①株主総会等の招集の手続又は決議の方法が法令若しくは定款に違反し、又は著しく不公正なとき(参考裁判例:東京地判H17.7.7、東京地判H22.9.6)
②株主総会等の決議の内容が定款に違反するとき
③株主総会等の決議について特別の利害関係を有する者が議決権を行使したことによって、著しく不当な決議がされたとき(参考裁判例:浦和地判H12.8.18)。
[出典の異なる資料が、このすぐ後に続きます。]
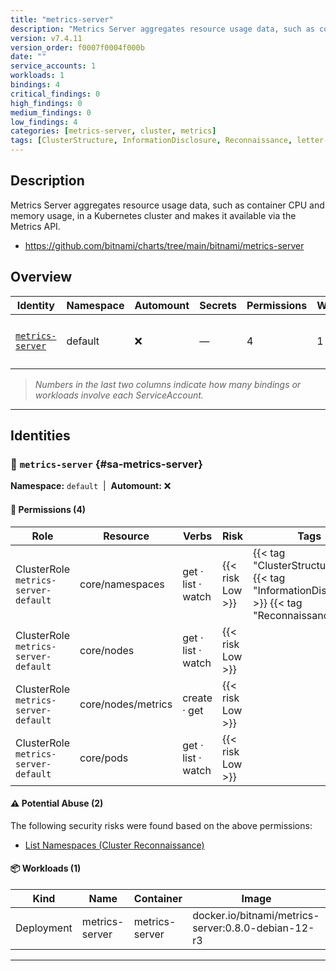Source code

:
 ```yaml
---
title: "metrics-server"
description: "Metrics Server aggregates resource usage data, such as container CPU and memory usage, in a Kubernetes cluster and makes it available via the Metrics API."
version: v7.4.11
version_order: f0007f0004f000b
date: ""
service_accounts: 1
workloads: 1
bindings: 4
critical_findings: 0
high_findings: 0
medium_findings: 0
low_findings: 4
categories: [metrics-server, cluster, metrics]
tags: [ClusterStructure, InformationDisclosure, Reconnaissance, letter-M]
---
```


## Description

Metrics Server aggregates resource usage data, such as container CPU and memory usage, in a Kubernetes cluster and makes it available via the Metrics API.

- https://github.com/bitnami/charts/tree/main/bitnami/metrics-server

## Overview

| Identity                               | Namespace | Automount | Secrets | Permissions | Workloads | Risk               |
| -------------------------------------- | --------- | --------- | ------- | ----------- | --------- | ------------------ |
| [`metrics-server`](#sa-metrics-server) | default   | ❌        | —       | 4           | 1         | {{< risk "Low" >}} |

> _Numbers in the last two columns indicate how many bindings or workloads involve each ServiceAccount._

---

## Identities

### 🤖 `metrics-server` {#sa-metrics-server}

**Namespace:** `default`  |  **Automount:** ❌

#### 🔑 Permissions (4)

| Role                                 | Resource           | Verbs              | Risk             | Tags                                                                                            |
| ------------------------------------ | ------------------ | ------------------ | ---------------- | ----------------------------------------------------------------------------------------------- |
| ClusterRole `metrics-server-default` | core/namespaces    | get · list · watch | {{< risk Low >}} | {{< tag "ClusterStructure" >}} {{< tag "InformationDisclosure" >}} {{< tag "Reconnaissance" >}} |
| ClusterRole `metrics-server-default` | core/nodes         | get · list · watch | {{< risk Low >}} |                                                                                                 |
| ClusterRole `metrics-server-default` | core/nodes/metrics | create · get       | {{< risk Low >}} |                                                                                                 |
| ClusterRole `metrics-server-default` | core/pods          | get · list · watch | {{< risk Low >}} |                                                                                                 |

#### ⚠️ Potential Abuse (2)

The following security risks were found based on the above permissions:

- [List Namespaces (Cluster Reconnaissance)](/rules/1082)

#### 📦 Workloads (1)

| Kind       | Name           | Container      | Image                                               |
| ---------- | -------------- | -------------- | --------------------------------------------------- |
| Deployment | metrics-server | metrics-server | docker.io/bitnami/metrics-server:0.8.0-debian-12-r3 |

---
提訴権者:株主・取締役・執行役・監査役・清算人(参考裁判例:最判S42.9.28、東京高判H22.7.7、最判S45.4.2、最判H4.10.29)。
被告:会社(会社法834条)
提訴可能期間:決議の日から3か月以内(最判S51.12.24、最判S54.11.16)
判決の効力は第三者にも及びます(会社法838条)。なお、株主総会等の招集の手続又は決議の方法が法令又は定款に違反するとき(①の前半の場合)であっても、裁判所は、その違反する事実が重大でなく、かつ、決議に影響を及ぼさないものであると認めるときは、請求を棄却することができます(会社法831条2項)。(参考裁判例:最判H7.3.9、最判H5.9.9、最判S46.3.18)
⑵ 決議無効確認の訴え(会社法830条2項)
決議の内容が法令に違反することを理由として、決議が無効であることの確認の訴えをすることが可能です。
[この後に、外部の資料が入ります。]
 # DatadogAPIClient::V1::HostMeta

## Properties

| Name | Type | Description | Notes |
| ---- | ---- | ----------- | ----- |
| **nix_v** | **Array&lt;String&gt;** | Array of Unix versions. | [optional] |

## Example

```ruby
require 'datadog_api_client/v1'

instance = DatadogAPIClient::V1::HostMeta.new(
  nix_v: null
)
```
提訴権者:特に制限はありません(確認の利益があることが前提になります)
被告:会社(会社法834条)
提訴可能期間:特に制限ありません
判決の効力は第三者にも及びます(会社法838条)。
⑶ 決議不存在確認の訴え(会社法830条1項)
決議が存在しないことの確認を、訴えをもって請求することができます。株主に対する招集通知がされていない場合などが、これに該当します(大阪地判H3.2.20など)。
提訴権者:特に制限はありません(確認の利益があることが前提になります)
被告:会社(会社法834条)
提訴可能期間:特に制限ありません
判決の効力は第三者にも及びます(会社法838条)。